A new tiny bio-battery could provide power for a century or more

A professor and his Ph.D. student have modified an ingestible bacteria-powered fuel cell for external use as a portable, storable, and long-lasting power source.
Christopher McFadden
Choi biobattery

A team of researchers from Binghampton University in New York has modified a bio-battery that could be swallowed and then activated by human intestinal PH for new applications outside the body. Professor Seokheun (Shean) Choi and his Ph.D. student Maryam Rezaie shared their results in the journal Small this week.

They found that their "bio-battery," which is indigestible, could potentially provide a charge for up to 100 years if configured correctly. From their previously published research, the "bio-battery" can generate around 100 microwatts per square centimeter of power density. That is enough for wireless transmission, but ten times more would offer many exciting applications.

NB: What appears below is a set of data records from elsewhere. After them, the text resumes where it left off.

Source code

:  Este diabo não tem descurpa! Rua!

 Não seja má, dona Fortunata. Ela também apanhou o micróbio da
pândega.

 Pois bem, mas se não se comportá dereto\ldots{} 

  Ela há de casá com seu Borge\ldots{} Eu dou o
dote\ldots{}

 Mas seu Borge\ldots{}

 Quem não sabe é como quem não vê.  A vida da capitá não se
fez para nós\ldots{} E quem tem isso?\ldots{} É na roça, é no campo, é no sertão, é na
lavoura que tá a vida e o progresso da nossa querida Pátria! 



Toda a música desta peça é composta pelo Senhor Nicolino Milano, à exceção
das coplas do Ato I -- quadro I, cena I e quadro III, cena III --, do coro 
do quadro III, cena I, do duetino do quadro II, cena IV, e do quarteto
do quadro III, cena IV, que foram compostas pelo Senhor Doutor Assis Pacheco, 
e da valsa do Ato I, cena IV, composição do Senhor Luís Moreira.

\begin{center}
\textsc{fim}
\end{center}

“The overall objective is to develop a microbial fuel cell that can be stored for a relatively long period without degradation of biocatalytic activity and can also be rapidly activated by absorbing moisture from the air,” explained Choi, a faculty member in the Department of Electrical and Computer Engineering at the Thomas J. Watson College of Engineering and Applied Science.

“We wanted to make these biobatteries for portable, storable, and on-demand power generation capabilities,” Choi said. “The problem is, how can we provide the long-term storage of bacteria until used? And if that is possible, how would you provide on-demand battery activation for rapid and easy power generation? And how would you improve the power?” he added.

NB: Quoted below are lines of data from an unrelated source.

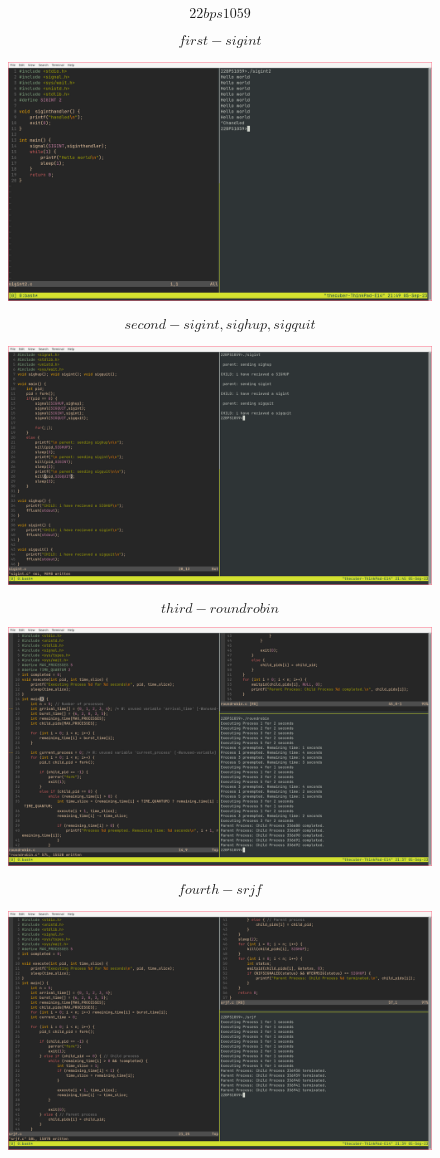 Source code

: \documentclass{article}
\begin{document}
$$22bps1059$$
\begin{figure}[htbp]
    $$first-sigint$$ 
   \centerline{ \includegraphics[width=1.5\linewidth]{fig1.png} }
    $$second-sigint,sighup,sigquit$$
   \centerline{ \includegraphics[width=1.5\linewidth]{fig2.png} }
\end{figure}

   \begin{figure}[htbp]
        $$third-roundrobin$$
       \centerline{ \includegraphics[width=1.5\linewidth]{fig3.png} }
        $$fourth-srjf$$
       \centerline{ \includegraphics[width=1.5\linewidth]{fig4.png} }
   \end{figure}
\end{document}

The battery, or more correctly, fuel cell, is about the size of a U.S. dime and is sealed with a strip of Kapton tape, which can endure temperatures between -500 and 750 degrees Fahrenheit. The cell is activated when the tape is removed, and moisture is allowed to enter it. When this happens, the bacteria combined with a chemical germinant are encouraged to generate spores. The researchers found that this process generates enough power to power an LED, a digital thermometer, or a small clock.

The time to reach full power was reduced from one hour to twenty minutes by heating the bacterial spores, and increased electrical output was produced as the humidity level rose. There was a 2% decrease in power production after a week of storage at ambient temperature.

The Office of Naval Research is funding the project, which, it is envisaged, could be used for various military purposes as a power source that could be used in hostile environments or on the battlefield. However, plenty of civilian uses for such a fuel cell would also exist.

These are all positive outcomes, but Choi is aware that for a fuel cell to be a viable alternative to conventional batteries, it needs to power up faster and provide more voltage.